Mijn man vroeg me waar ik me nu zo druk om maakte, het was toch maar een televisieserie? En inderdaad, waar maakte ik me nu zo druk om? Tot ik mij realiseerde dat ik altijd al angstig ben geweest dat anderen mij om mijn kwetsbaarheid zouden uitsluiten. Of erger nog, bang voor mij zouden zijn.

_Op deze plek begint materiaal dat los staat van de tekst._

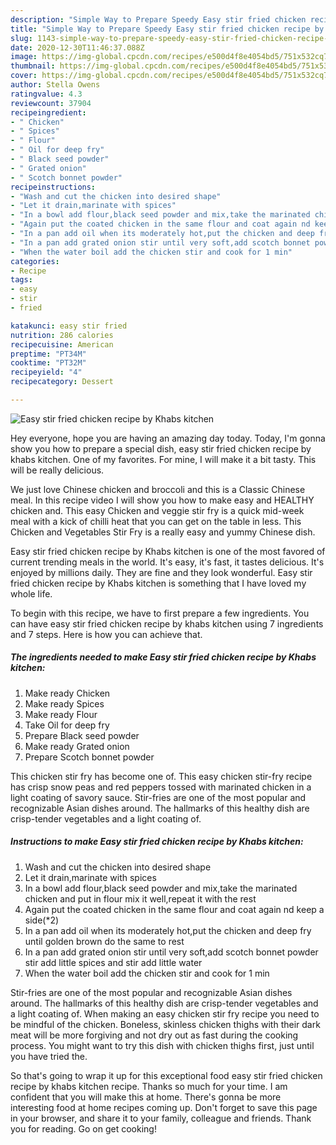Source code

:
 ```yaml
---
description: "Simple Way to Prepare Speedy Easy stir fried chicken recipe by Khabs kitchen"
title: "Simple Way to Prepare Speedy Easy stir fried chicken recipe by Khabs kitchen"
slug: 1143-simple-way-to-prepare-speedy-easy-stir-fried-chicken-recipe-by-khabs-kitchen
date: 2020-12-30T11:46:37.088Z
image: https://img-global.cpcdn.com/recipes/e500d4f8e4054bd5/751x532cq70/easy-stir-fried-chicken-recipe-by-khabs-kitchen-recipe-main-photo.jpg
thumbnail: https://img-global.cpcdn.com/recipes/e500d4f8e4054bd5/751x532cq70/easy-stir-fried-chicken-recipe-by-khabs-kitchen-recipe-main-photo.jpg
cover: https://img-global.cpcdn.com/recipes/e500d4f8e4054bd5/751x532cq70/easy-stir-fried-chicken-recipe-by-khabs-kitchen-recipe-main-photo.jpg
author: Stella Owens
ratingvalue: 4.3
reviewcount: 37904
recipeingredient:
- " Chicken"
- " Spices"
- " Flour"
- " Oil for deep fry"
- " Black seed powder"
- " Grated onion"
- " Scotch bonnet powder"
recipeinstructions:
- "Wash and cut the chicken into desired shape"
- "Let it drain,marinate with spices"
- "In a bowl add flour,black seed powder and mix,take the marinated chicken and put in flour mix it well,repeat it with the rest"
- "Again put the coated chicken in the same flour and coat again nd keep a side(*2)"
- "In a pan add oil when its moderately hot,put the chicken and deep fry until golden brown do the same to rest"
- "In a pan add grated onion stir until very soft,add scotch bonnet powder stir add little spices and stir add little water"
- "When the water boil add the chicken stir and cook for 1 min"
categories:
- Recipe
tags:
- easy
- stir
- fried

katakunci: easy stir fried 
nutrition: 286 calories
recipecuisine: American
preptime: "PT34M"
cooktime: "PT32M"
recipeyield: "4"
recipecategory: Dessert

---
```



![Easy stir fried chicken recipe by Khabs kitchen](https://img-global.cpcdn.com/recipes/e500d4f8e4054bd5/751x532cq70/easy-stir-fried-chicken-recipe-by-khabs-kitchen-recipe-main-photo.jpg)

Hey everyone, hope you are having an amazing day today. Today, I'm gonna show you how to prepare a special dish, easy stir fried chicken recipe by khabs kitchen. One of my favorites. For mine, I will make it a bit tasty. This will be really delicious.

We just love Chinese chicken and broccoli and this is a Classic Chinese meal. In this recipe video I will show you how to make easy and HEALTHY chicken and. This easy Chicken and veggie stir fry is a quick mid-week meal with a kick of chilli heat that you can get on the table in less. This Chicken and Vegetables Stir Fry is a really easy and yummy Chinese dish.

Easy stir fried chicken recipe by Khabs kitchen is one of the most favored of current trending meals in the world. It's easy, it's fast, it tastes delicious. It's enjoyed by millions daily. They are fine and they look wonderful. Easy stir fried chicken recipe by Khabs kitchen is something that I have loved my whole life.


To begin with this recipe, we have to first prepare a few ingredients. You can have easy stir fried chicken recipe by khabs kitchen using 7 ingredients and 7 steps. Here is how you can achieve that.

<!--inarticleads1-->

##### The ingredients needed to make Easy stir fried chicken recipe by Khabs kitchen:

1. Make ready  Chicken
1. Make ready  Spices
1. Make ready  Flour
1. Take  Oil for deep fry
1. Prepare  Black seed powder
1. Make ready  Grated onion
1. Prepare  Scotch bonnet powder


This chicken stir fry has become one of. This easy chicken stir-fry recipe has crisp snow peas and red peppers tossed with marinated chicken in a light coating of savory sauce. Stir-fries are one of the most popular and recognizable Asian dishes around. The hallmarks of this healthy dish are crisp-tender vegetables and a light coating of. 

<!--inarticleads2-->

##### Instructions to make Easy stir fried chicken recipe by Khabs kitchen:

1. Wash and cut the chicken into desired shape
1. Let it drain,marinate with spices
1. In a bowl add flour,black seed powder and mix,take the marinated chicken and put in flour mix it well,repeat it with the rest
1. Again put the coated chicken in the same flour and coat again nd keep a side(*2)
1. In a pan add oil when its moderately hot,put the chicken and deep fry until golden brown do the same to rest
1. In a pan add grated onion stir until very soft,add scotch bonnet powder stir add little spices and stir add little water
1. When the water boil add the chicken stir and cook for 1 min


Stir-fries are one of the most popular and recognizable Asian dishes around. The hallmarks of this healthy dish are crisp-tender vegetables and a light coating of. When making an easy chicken stir fry recipe you need to be mindful of the chicken. Boneless, skinless chicken thighs with their dark meat will be more forgiving and not dry out as fast during the cooking process. You might want to try this dish with chicken thighs first, just until you have tried the. 

So that's going to wrap it up for this exceptional food easy stir fried chicken recipe by khabs kitchen recipe. Thanks so much for your time. I am confident that you will make this at home. There's gonna be more interesting food at home recipes coming up. Don't forget to save this page in your browser, and share it to your family, colleague and friends. Thank you for reading. Go on get cooking!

Toen ik op de basisschool zat, had de moeder van een klasgenootje Gilles de la Tourette. Ze knipperde veel met haar ogen en maakte ongecontroleerde geluidjes. Veel kinderen mochten niet bij mijn klasgenootje thuis gaan spelen van hun ouders, omdat dat wellicht niet veilig zou zijn met ‘zo’n moeder’. Het klasgenootje werd ook nog eens vreselijk gepest. Ik moet toegeven dat ook ik bang was voor de moeder van mijn klasgenootje, maar er was toen ook niemand die mij uitlegde wat er aan de hand was en waarom deze moeder er anders uitzag en zich anders gedroeg. Inmiddels heb ik een dochter van twee en ik zou het verschrikkelijk vinden als ouders van klasgenootjes haar op mijn kwetsbaarheid zouden uitsluiten, zoals ik dat in mijn jeugd heb gezien.

apartments-924786_640

Afgelopen week kreeg ik het antwoord op de vraag waar ik nu zo druk om maakte. De NOS meldde in een persbericht over een gruwelijke moord en dat de dader een psychiatrisch patiënt was die in een oefenhuis woonde. Gezien het feit dat het misdrijf reeds was opgelost, vond ik deze melding onnodig maar begrijpelijk. Tot de laatste zin van het bericht: ‘niet alleen in deze Groningse plaats wonen psychiatrisch patiënten midden tussen de mensen.’ Dat is heel juist van onze NOS. Er wonen door heel Nederland, misschien wel in iedere straat, psychiatrisch patiënten midden tussen de mensen. Ik woon ook midden tussen de mensen, in een flat. Maakt mij dat potentieel gevaarlijker? Het klinkt misschien wat overdreven allemaal, maar er is een heel valide punt in dit alles: mensen met een psychische kwetsbaarheid krijgen te pas en te onpas te maken met stigma. Stigma schaadt en kom je tegen op de meest onverwachte momenten. Mogen de klasgenootjes van mijn dochter over een aantal jaar ook niet bij ons over de vloer komen? Onder het mom: voorkomen is beter dan genezen? Natuurlijk zijn er weldenkende mensen die heel goed begrijpen hoe stigma werkt en die mij (hopelijk) gewoon met hun kinderen vertrouwen. Maar zo is helaas niet iedereen en daarom mag het een heel stuk minder met het portretteren van mensen met een psychische kwetsbaarheid als gevaarlijk en onberekenbaar. Hollywood was voor mij nog tot daar aan toe, maar nu ook de NOS ongenuanceerd bezig is, is de maat vol.

Dus:
“Lieve NOS, wilt u in een volgend bericht melden dat mensen met een psychische kwetsbaarheid bewezen niet gevaarlijker zijn dan mensen zonder psychische kwetsbaarheid? Sterker nog, zij hebben meer kans slachtoffer te worden van geweld dan andersom. Stigmatiserende berichtgeving zou dit risico wellicht kunnen verhogen. Ik zou het, als hoogopgeleid persoon met een psychische kwetsbaarheid en een heel actief leven, erg op prijsstellen als u eventuele gevolgen van uw manier van berichtgeving niet uit het oog verliest. Alvast bedankt voor uw moeite.”


FB_IMG_1452521763929

Ik ben Romana Slagboom, 32 jaar, getrouwd, mama van een tweejarige dochter en ervaringswerker met een bipolaire stoornis. Ook ben ik initiatiefneemster van stichting Te Gek, een stichting die zich inzet voor jongeren met een psychische kwetsbaarheid.